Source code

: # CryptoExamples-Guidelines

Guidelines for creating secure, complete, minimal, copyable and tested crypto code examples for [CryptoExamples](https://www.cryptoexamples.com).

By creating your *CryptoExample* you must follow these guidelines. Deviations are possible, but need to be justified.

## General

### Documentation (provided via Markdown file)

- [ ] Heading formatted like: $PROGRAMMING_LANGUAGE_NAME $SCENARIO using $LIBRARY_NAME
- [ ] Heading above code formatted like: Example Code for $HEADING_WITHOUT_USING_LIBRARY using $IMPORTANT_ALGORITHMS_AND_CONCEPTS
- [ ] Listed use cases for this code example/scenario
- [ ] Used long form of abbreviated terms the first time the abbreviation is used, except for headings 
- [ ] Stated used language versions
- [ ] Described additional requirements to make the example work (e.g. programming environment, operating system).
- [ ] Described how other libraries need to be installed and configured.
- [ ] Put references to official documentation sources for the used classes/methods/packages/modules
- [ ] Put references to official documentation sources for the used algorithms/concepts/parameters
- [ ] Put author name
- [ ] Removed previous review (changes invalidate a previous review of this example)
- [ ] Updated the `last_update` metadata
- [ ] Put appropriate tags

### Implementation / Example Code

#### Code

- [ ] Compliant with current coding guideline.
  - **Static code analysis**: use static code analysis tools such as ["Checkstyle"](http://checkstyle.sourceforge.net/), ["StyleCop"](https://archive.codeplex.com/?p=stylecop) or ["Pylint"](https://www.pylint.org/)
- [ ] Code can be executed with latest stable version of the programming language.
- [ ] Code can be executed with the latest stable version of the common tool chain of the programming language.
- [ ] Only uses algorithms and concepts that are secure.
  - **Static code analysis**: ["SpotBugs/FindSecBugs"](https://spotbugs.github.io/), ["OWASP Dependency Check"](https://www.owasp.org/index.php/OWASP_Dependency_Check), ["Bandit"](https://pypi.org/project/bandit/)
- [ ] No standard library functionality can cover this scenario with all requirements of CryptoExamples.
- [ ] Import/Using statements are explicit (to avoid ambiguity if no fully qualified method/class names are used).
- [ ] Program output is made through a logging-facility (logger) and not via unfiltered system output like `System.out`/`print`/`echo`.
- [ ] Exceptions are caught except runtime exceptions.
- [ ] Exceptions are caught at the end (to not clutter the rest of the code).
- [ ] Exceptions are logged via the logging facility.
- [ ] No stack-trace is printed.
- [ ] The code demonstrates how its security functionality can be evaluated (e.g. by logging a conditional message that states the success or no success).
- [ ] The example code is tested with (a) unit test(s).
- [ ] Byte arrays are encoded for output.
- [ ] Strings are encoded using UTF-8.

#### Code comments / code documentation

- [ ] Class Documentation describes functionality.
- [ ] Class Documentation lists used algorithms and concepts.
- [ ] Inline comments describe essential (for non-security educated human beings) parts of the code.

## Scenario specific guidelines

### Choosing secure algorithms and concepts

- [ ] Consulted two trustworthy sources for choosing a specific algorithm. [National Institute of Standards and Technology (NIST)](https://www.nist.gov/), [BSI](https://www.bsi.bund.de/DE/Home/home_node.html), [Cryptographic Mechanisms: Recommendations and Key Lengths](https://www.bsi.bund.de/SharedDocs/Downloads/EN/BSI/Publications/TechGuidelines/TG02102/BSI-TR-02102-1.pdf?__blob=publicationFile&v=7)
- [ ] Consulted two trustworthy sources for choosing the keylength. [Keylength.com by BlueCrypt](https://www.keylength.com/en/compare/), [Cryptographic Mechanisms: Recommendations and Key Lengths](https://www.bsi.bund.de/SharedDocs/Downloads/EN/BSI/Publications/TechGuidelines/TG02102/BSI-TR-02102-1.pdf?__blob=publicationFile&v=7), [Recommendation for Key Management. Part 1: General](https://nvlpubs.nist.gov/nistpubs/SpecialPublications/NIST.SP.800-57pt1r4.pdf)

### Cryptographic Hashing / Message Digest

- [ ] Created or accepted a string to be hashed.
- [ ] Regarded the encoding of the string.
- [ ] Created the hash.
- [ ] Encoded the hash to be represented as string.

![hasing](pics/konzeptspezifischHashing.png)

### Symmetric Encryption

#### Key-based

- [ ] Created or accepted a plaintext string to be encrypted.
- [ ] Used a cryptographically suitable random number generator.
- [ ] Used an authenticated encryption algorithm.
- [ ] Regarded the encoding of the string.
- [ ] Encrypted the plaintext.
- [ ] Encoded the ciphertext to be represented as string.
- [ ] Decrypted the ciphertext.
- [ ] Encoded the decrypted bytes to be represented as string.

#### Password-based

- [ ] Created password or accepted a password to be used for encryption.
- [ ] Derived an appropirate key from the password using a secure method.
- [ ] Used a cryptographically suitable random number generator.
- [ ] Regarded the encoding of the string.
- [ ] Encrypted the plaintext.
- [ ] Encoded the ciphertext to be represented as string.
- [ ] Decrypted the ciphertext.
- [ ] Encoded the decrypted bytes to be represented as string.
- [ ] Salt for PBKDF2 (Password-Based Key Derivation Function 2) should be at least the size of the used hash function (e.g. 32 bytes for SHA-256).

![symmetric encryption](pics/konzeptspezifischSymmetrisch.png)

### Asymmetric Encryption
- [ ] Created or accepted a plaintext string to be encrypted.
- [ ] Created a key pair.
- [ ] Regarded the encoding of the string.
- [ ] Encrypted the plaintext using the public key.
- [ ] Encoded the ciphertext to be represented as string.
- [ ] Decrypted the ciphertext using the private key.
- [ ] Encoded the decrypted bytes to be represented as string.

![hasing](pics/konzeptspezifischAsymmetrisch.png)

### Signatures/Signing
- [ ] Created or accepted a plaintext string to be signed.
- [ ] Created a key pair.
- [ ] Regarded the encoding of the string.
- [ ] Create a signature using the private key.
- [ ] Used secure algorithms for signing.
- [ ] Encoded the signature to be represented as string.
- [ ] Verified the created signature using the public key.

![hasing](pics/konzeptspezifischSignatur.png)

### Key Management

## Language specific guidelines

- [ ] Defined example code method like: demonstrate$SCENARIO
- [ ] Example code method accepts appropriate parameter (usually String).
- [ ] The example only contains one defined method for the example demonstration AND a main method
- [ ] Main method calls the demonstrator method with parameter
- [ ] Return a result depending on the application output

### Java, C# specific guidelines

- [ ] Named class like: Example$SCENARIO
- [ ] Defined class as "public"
================================
Required action – Go through the material above and copy each line that holds the string "logging".

Expected answer –
- [ ] Program output is made through a logging-facility (logger) and not via unfiltered system output like `System.out`/`print`/`echo`.
- [ ] Exceptions are logged via the logging facility.
- [ ] The code demonstrates how its security functionality can be evaluated (e.g. by logging a conditional message that states the success or no success).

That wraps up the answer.